Selain komandan Garda Revolusi, Pemimpin Tertinggi Iran, Ayatollah Ali Khamenei, mengungkapkan beberapa komandan militer dan ilmuwan negara yang dipimpinnya juga tewas dalam serangan tersebut. Tanpa perlu menunggu lama, Iran langsung melakukan serangan balasan ke Israel pada hari yang sama. Di siang hari, 100 rudal Iran ditembakkan ke wilayah Israel. Sirine peringatan serangan udara meraung-raung di Yerusalem hingga Ibu Kota Israel, Tel Aviv, sejak serangan dimulai hingga malam hari. Angkatan Bersenjata Israel/Israel Defence Force (IDF), mengemukakan jika telah berhasil mendeteksi proyektil yang diluncurkan dari Yaman.
Kolega saya di Pusat Studi Air Power Indonesia (PSAPI) yang juga seorang Guru Besar Hukum Internasional di Universitas Indonesia (UI), Hikmahanto Juwana, menduga jika di belakang serangan Israel ke Iran ada peran Amerika Serikat (AS). Melalui keterangan tertulis, Sabtu, 14 Juni 2025, menurutnya ada tiga alasan dari dugaan itu.
Baca juga:
Pertama, sebelum menjabat, Presiden AS, Donald Trump, mengutarakan penyelesaian masalah di Gaza adalah dengan melakukan serangan ke Iran. Kedua, Trump juga menyatakan akan ada konflik masif di Timur Tengah (Timteng) bila negosiasi antara AS dan Iran terkait pengembangan senjata nuklir Iran di Oman gagal. Terakhir, Trump juga ingin memberi pelajaran bagi negara-negara di Timteng agar mau tunduk dengan keinginannya. Bila tidak, maka mereka akan menerima konsekuensi seperti Iran.

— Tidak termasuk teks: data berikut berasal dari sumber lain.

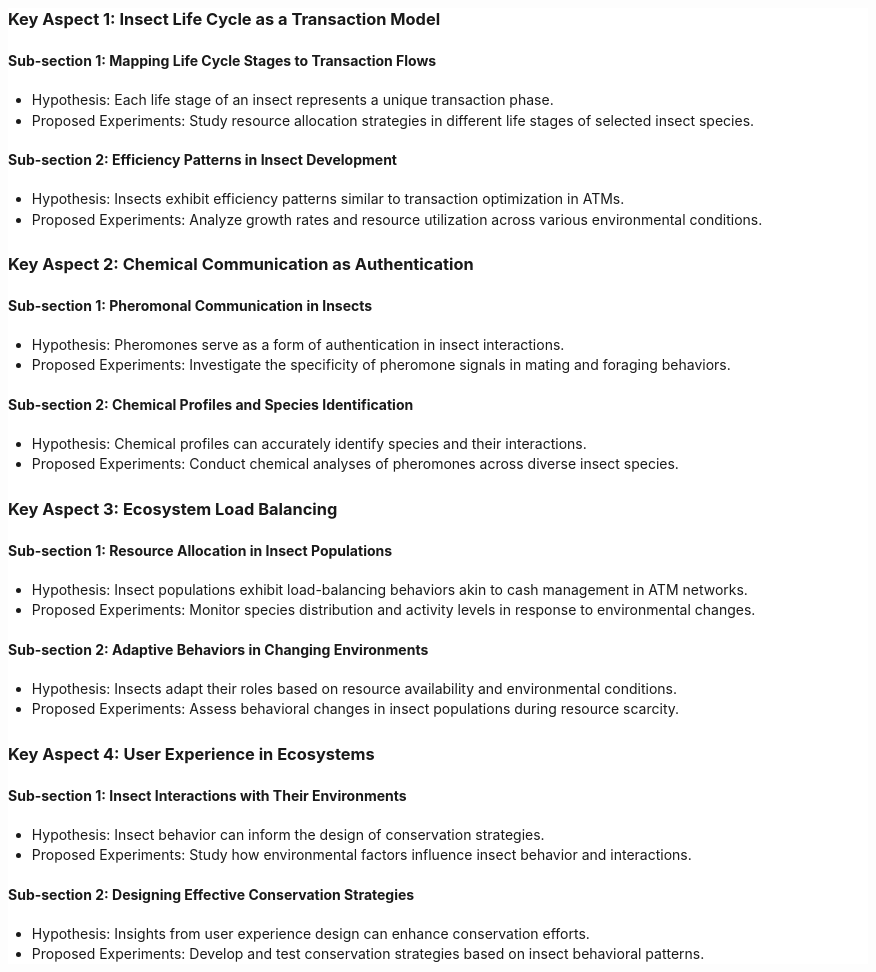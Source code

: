 ### Key Aspect 1: Insect Life Cycle as a Transaction Model
#### Sub-section 1: Mapping Life Cycle Stages to Transaction Flows
- Hypothesis: Each life stage of an insect represents a unique transaction phase.
- Proposed Experiments: Study resource allocation strategies in different life stages of selected insect species.

#### Sub-section 2: Efficiency Patterns in Insect Development
- Hypothesis: Insects exhibit efficiency patterns similar to transaction optimization in ATMs.
- Proposed Experiments: Analyze growth rates and resource utilization across various environmental conditions.

### Key Aspect 2: Chemical Communication as Authentication
#### Sub-section 1: Pheromonal Communication in Insects
- Hypothesis: Pheromones serve as a form of authentication in insect interactions.
- Proposed Experiments: Investigate the specificity of pheromone signals in mating and foraging behaviors.

#### Sub-section 2: Chemical Profiles and Species Identification
- Hypothesis: Chemical profiles can accurately identify species and their interactions.
- Proposed Experiments: Conduct chemical analyses of pheromones across diverse insect species.

### Key Aspect 3: Ecosystem Load Balancing
#### Sub-section 1: Resource Allocation in Insect Populations
- Hypothesis: Insect populations exhibit load-balancing behaviors akin to cash management in ATM networks.
- Proposed Experiments: Monitor species distribution and activity levels in response to environmental changes.

#### Sub-section 2: Adaptive Behaviors in Changing Environments
- Hypothesis: Insects adapt their roles based on resource availability and environmental conditions.
- Proposed Experiments: Assess behavioral changes in insect populations during resource scarcity.

### Key Aspect 4: User Experience in Ecosystems
#### Sub-section 1: Insect Interactions with Their Environments
- Hypothesis: Insect behavior can inform the design of conservation strategies.
- Proposed Experiments: Study how environmental factors influence insect behavior and interactions.

#### Sub-section 2: Designing Effective Conservation Strategies
- Hypothesis: Insights from user experience design can enhance conservation efforts.
- Proposed Experiments: Develop and test conservation strategies based on insect behavioral patterns.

Jika mencermati eskalasi yang sedang terjadi, serangan udara Israel ke wilayah/teritori Iran lebih dari sekadar respons terhadap ancaman nuklir Iran seperti yang dikemukakan Trump sekaligus diwaspadai AS sebagai sekutu tradisional Israel. Serangan udara/air strike merupakan taktik yang menjadi bagian dari strategi jangka panjang Israel untuk mempertahankan superioritas militer terutama di udara/air superiority,
Sejarah konflik di kawasan yang selalu bergolak itu mencatat doktrin militer Israel yang dikenal sebagai Doktrin Begin. Doktrin yang dirumuskan oleh Mantan Perdana Menteri (PM) Israel, Menachem Begin, tersebut mengamanatkan kebijakan preventif untuk menggagalkan setiap upaya negara-negara yang diidentifikasi sebagai musuh negara Yahudi itu untuk mengembangkan senjata pemusnah massal.
Baca juga:
Dalam perkembangannya, seiring berjalannya waktu, berdasarkan doktrin tersebut, Israel menggelar serangan terhadap reaktor nuklir Irak pada 1981. Pada serangan yang dikenal dengan Operasi Opera itu, Angkatan Udara Israel/Israeli Air Force (IAF) mengerahkan pesawat tempur F-15 Strike Eagle dan F-16 Fighting Falcon untuk membom reaktor nuklir Irak di yang terletak di Osirak. Oleh sebab itu, serangan udara ke Iran dapat dicermati sebagai tindak lanjut dari kebijakan Israel yang dirumuskan berdasarkan Doktrin Begin.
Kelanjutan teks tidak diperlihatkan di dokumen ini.